_YOUR GOAL_: The expected result is a word-for-word copy of the entries, minus any pictures.

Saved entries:
*-*-*
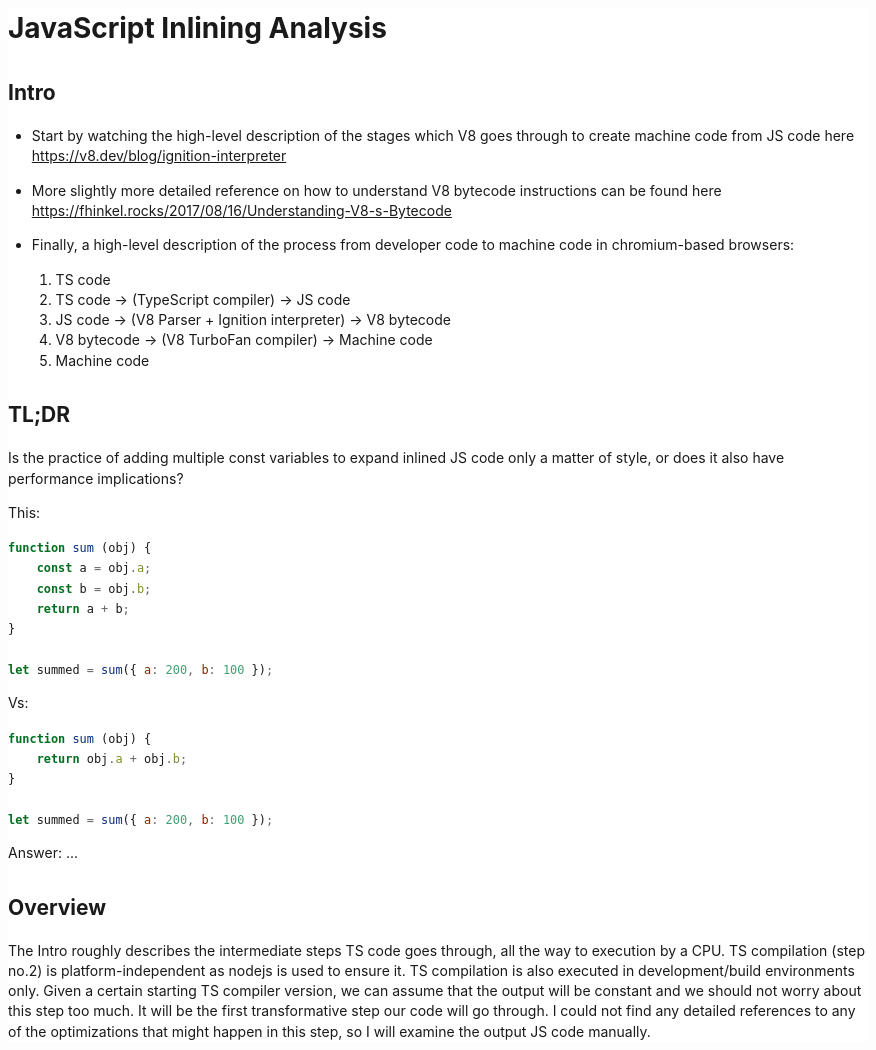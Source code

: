 # JavaScript Inlining Analysis
## Intro
- Start by watching the high-level description of the stages which V8 goes through to create machine code from JS code here https://v8.dev/blog/ignition-interpreter

- More slightly more detailed reference on how to understand V8 bytecode instructions can be found here https://fhinkel.rocks/2017/08/16/Understanding-V8-s-Bytecode

- Finally, a high-level description of the process from developer code to machine code in chromium-based browsers:<br>
    1. TS code
    1. TS code -> (TypeScript compiler) -> JS code 
    1. JS code -> (V8 Parser + Ignition interpreter) -> V8 bytecode 
    1. V8 bytecode -> (V8 TurboFan compiler) -> Machine code
    1. Machine code

## TL;DR
Is the practice of adding multiple const variables to expand inlined JS code only a matter of style, or does it also have performance implications?

This:
```js
function sum (obj) {
    const a = obj.a;
    const b = obj.b;
    return a + b;
}

let summed = sum({ a: 200, b: 100 });
```
Vs:
```js
function sum (obj) {
    return obj.a + obj.b;
}

let summed = sum({ a: 200, b: 100 });
```

Answer: ...

## Overview
The Intro roughly describes the intermediate steps TS code goes through, all the way to execution by a CPU. TS compilation (step no.2) is platform-independent as nodejs is used to ensure it. TS compilation is also executed in development/build environments only. Given a certain starting TS compiler version, we can assume that the output will be constant and we should not worry about this step too much. It will be the first transformative step our code will go through. I could not find any detailed references to any of the optimizations that might happen in this step, so I will examine the output JS code manually.
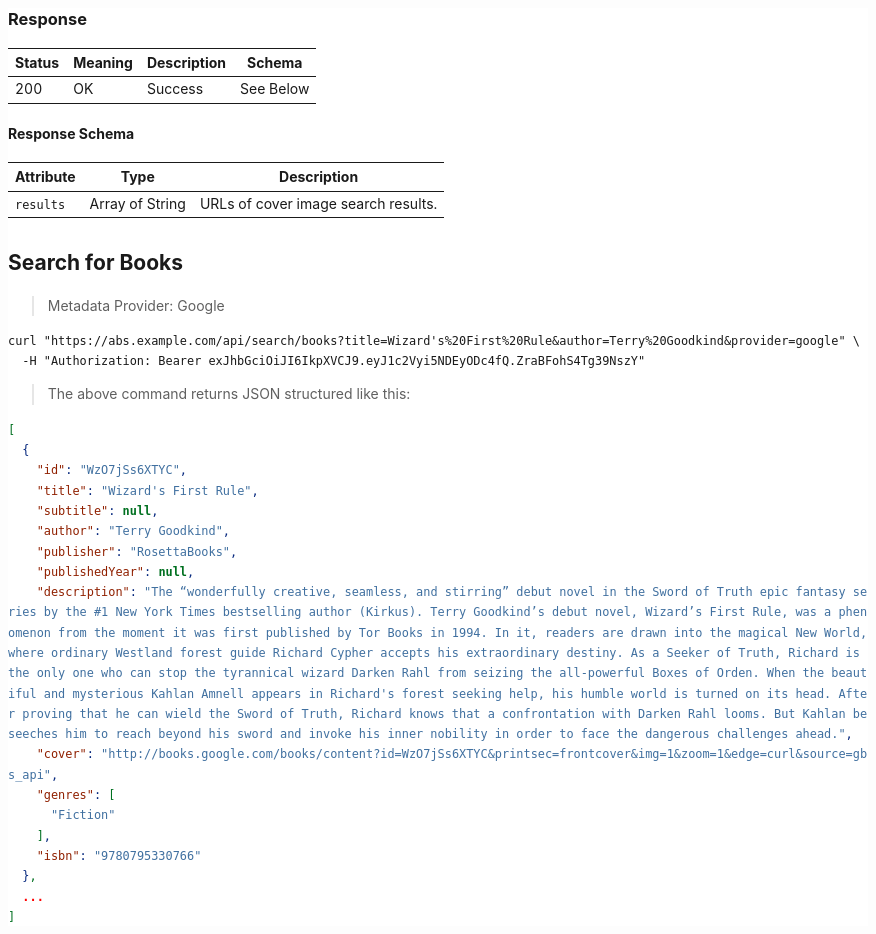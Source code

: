 ### Response

Status | Meaning | Description | Schema
------ | ------- | ----------- | ------
200 | OK | Success | See Below

#### Response Schema

Attribute | Type | Description
--------- | ---- | -----------
`results` | Array of String | URLs of cover image search results.


## Search for Books

> Metadata Provider: Google

```shell
curl "https://abs.example.com/api/search/books?title=Wizard's%20First%20Rule&author=Terry%20Goodkind&provider=google" \
  -H "Authorization: Bearer exJhbGciOiJI6IkpXVCJ9.eyJ1c2Vyi5NDEyODc4fQ.ZraBFohS4Tg39NszY"
```

> The above command returns JSON structured like this:

```json
[
  {
    "id": "WzO7jSs6XTYC",
    "title": "Wizard's First Rule",
    "subtitle": null,
    "author": "Terry Goodkind",
    "publisher": "RosettaBooks",
    "publishedYear": null,
    "description": "The “wonderfully creative, seamless, and stirring” debut novel in the Sword of Truth epic fantasy series by the #1 New York Times bestselling author (Kirkus). Terry Goodkind’s debut novel, Wizard’s First Rule, was a phenomenon from the moment it was first published by Tor Books in 1994. In it, readers are drawn into the magical New World, where ordinary Westland forest guide Richard Cypher accepts his extraordinary destiny. As a Seeker of Truth, Richard is the only one who can stop the tyrannical wizard Darken Rahl from seizing the all-powerful Boxes of Orden. When the beautiful and mysterious Kahlan Amnell appears in Richard's forest seeking help, his humble world is turned on its head. After proving that he can wield the Sword of Truth, Richard knows that a confrontation with Darken Rahl looms. But Kahlan beseeches him to reach beyond his sword and invoke his inner nobility in order to face the dangerous challenges ahead.",
    "cover": "http://books.google.com/books/content?id=WzO7jSs6XTYC&printsec=frontcover&img=1&zoom=1&edge=curl&source=gbs_api",
    "genres": [
      "Fiction"
    ],
    "isbn": "9780795330766"
  },
  ...
]
```
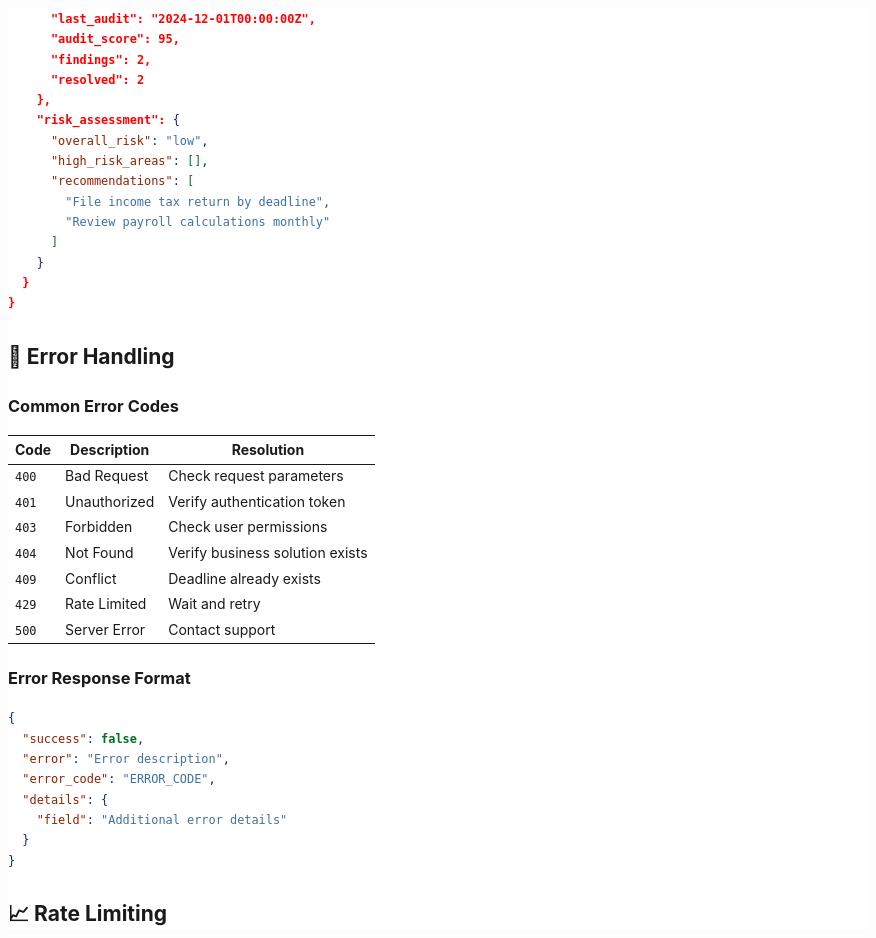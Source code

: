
```json
      "last_audit": "2024-12-01T00:00:00Z",
      "audit_score": 95,
      "findings": 2,
      "resolved": 2
    },
    "risk_assessment": {
      "overall_risk": "low",
      "high_risk_areas": [],
      "recommendations": [
        "File income tax return by deadline",
        "Review payroll calculations monthly"
      ]
    }
  }
}
```

## 🔧 **Error Handling**

### **Common Error Codes**

| Code | Description | Resolution |
|------|-------------|------------|
| `400` | Bad Request | Check request parameters |
| `401` | Unauthorized | Verify authentication token |
| `403` | Forbidden | Check user permissions |
| `404` | Not Found | Verify business solution exists |
| `409` | Conflict | Deadline already exists |
| `429` | Rate Limited | Wait and retry |
| `500` | Server Error | Contact support |

### **Error Response Format**
```json
{
  "success": false,
  "error": "Error description",
  "error_code": "ERROR_CODE",
  "details": {
    "field": "Additional error details"
  }
}
```

## 📈 **Rate Limiting**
*-*-*
_FINISHED TASK_:
Source code

: # JavaScript Inlining Analysis
## Intro
- Start by watching the high-level description of the stages which V8 goes through to create machine code from JS code here https://v8.dev/blog/ignition-interpreter

- More slightly more detailed reference on how to understand V8 bytecode instructions can be found here https://fhinkel.rocks/2017/08/16/Understanding-V8-s-Bytecode

- Finally, a high-level description of the process from developer code to machine code in chromium-based browsers:<br>
    1. TS code
    1. TS code -> (TypeScript compiler) -> JS code 
    1. JS code -> (V8 Parser + Ignition interpreter) -> V8 bytecode 
    1. V8 bytecode -> (V8 TurboFan compiler) -> Machine code
    1. Machine code

## TL;DR
Is the practice of adding multiple const variables to expand inlined JS code only a matter of style, or does it also have performance implications?

This:
```js
function sum (obj) {
    const a = obj.a;
    const b = obj.b;
    return a + b;
}

let summed = sum({ a: 200, b: 100 });
```
Vs:
```js
function sum (obj) {
    return obj.a + obj.b;
}

let summed = sum({ a: 200, b: 100 });
```

Answer: ...

## Overview
The Intro roughly describes the intermediate steps TS code goes through, all the way to execution by a CPU. TS compilation (step no.2) is platform-independent as nodejs is used to ensure it. TS compilation is also executed in development/build environments only. Given a certain starting TS compiler version, we can assume that the output will be constant and we should not worry about this step too much. It will be the first transformative step our code will go through. I could not find any detailed references to any of the optimizations that might happen in this step, so I will examine the output JS code manually.
Source code

: ### Response

Status | Meaning | Description | Schema
------ | ------- | ----------- | ------
200 | OK | Success | See Below

#### Response Schema

Attribute | Type | Description
--------- | ---- | -----------
`results` | Array of String | URLs of cover image search results.


## Search for Books

> Metadata Provider: Google

```shell
curl "https://abs.example.com/api/search/books?title=Wizard's%20First%20Rule&author=Terry%20Goodkind&provider=google" \
  -H "Authorization: Bearer exJhbGciOiJI6IkpXVCJ9.eyJ1c2Vyi5NDEyODc4fQ.ZraBFohS4Tg39NszY"
```

> The above command returns JSON structured like this:

```json
[
  {
    "id": "WzO7jSs6XTYC",
    "title": "Wizard's First Rule",
    "subtitle": null,
    "author": "Terry Goodkind",
    "publisher": "RosettaBooks",
    "publishedYear": null,
    "description": "The “wonderfully creative, seamless, and stirring” debut novel in the Sword of Truth epic fantasy series by the #1 New York Times bestselling author (Kirkus). Terry Goodkind’s debut novel, Wizard’s First Rule, was a phenomenon from the moment it was first published by Tor Books in 1994. In it, readers are drawn into the magical New World, where ordinary Westland forest guide Richard Cypher accepts his extraordinary destiny. As a Seeker of Truth, Richard is the only one who can stop the tyrannical wizard Darken Rahl from seizing the all-powerful Boxes of Orden. When the beautiful and mysterious Kahlan Amnell appears in Richard's forest seeking help, his humble world is turned on its head. After proving that he can wield the Sword of Truth, Richard knows that a confrontation with Darken Rahl looms. But Kahlan beseeches him to reach beyond his sword and invoke his inner nobility in order to face the dangerous challenges ahead.",
    "cover": "http://books.google.com/books/content?id=WzO7jSs6XTYC&printsec=frontcover&img=1&zoom=1&edge=curl&source=gbs_api",
    "genres": [
      "Fiction"
    ],
    "isbn": "9780795330766"
  },
  ...
]
```
Source code

:
```json
      "last_audit": "2024-12-01T00:00:00Z",
      "audit_score": 95,
      "findings": 2,
      "resolved": 2
    },
    "risk_assessment": {
      "overall_risk": "low",
      "high_risk_areas": [],
      "recommendations": [
        "File income tax return by deadline",
        "Review payroll calculations monthly"
      ]
    }
  }
}
```

## 🔧 **Error Handling**

### **Common Error Codes**

| Code | Description | Resolution |
|------|-------------|------------|
| `400` | Bad Request | Check request parameters |
| `401` | Unauthorized | Verify authentication token |
| `403` | Forbidden | Check user permissions |
| `404` | Not Found | Verify business solution exists |
| `409` | Conflict | Deadline already exists |
| `429` | Rate Limited | Wait and retry |
| `500` | Server Error | Contact support |

### **Error Response Format**
```json
{
  "success": false,
  "error": "Error description",
  "error_code": "ERROR_CODE",
  "details": {
    "field": "Additional error details"
  }
}
```

## 📈 **Rate Limiting**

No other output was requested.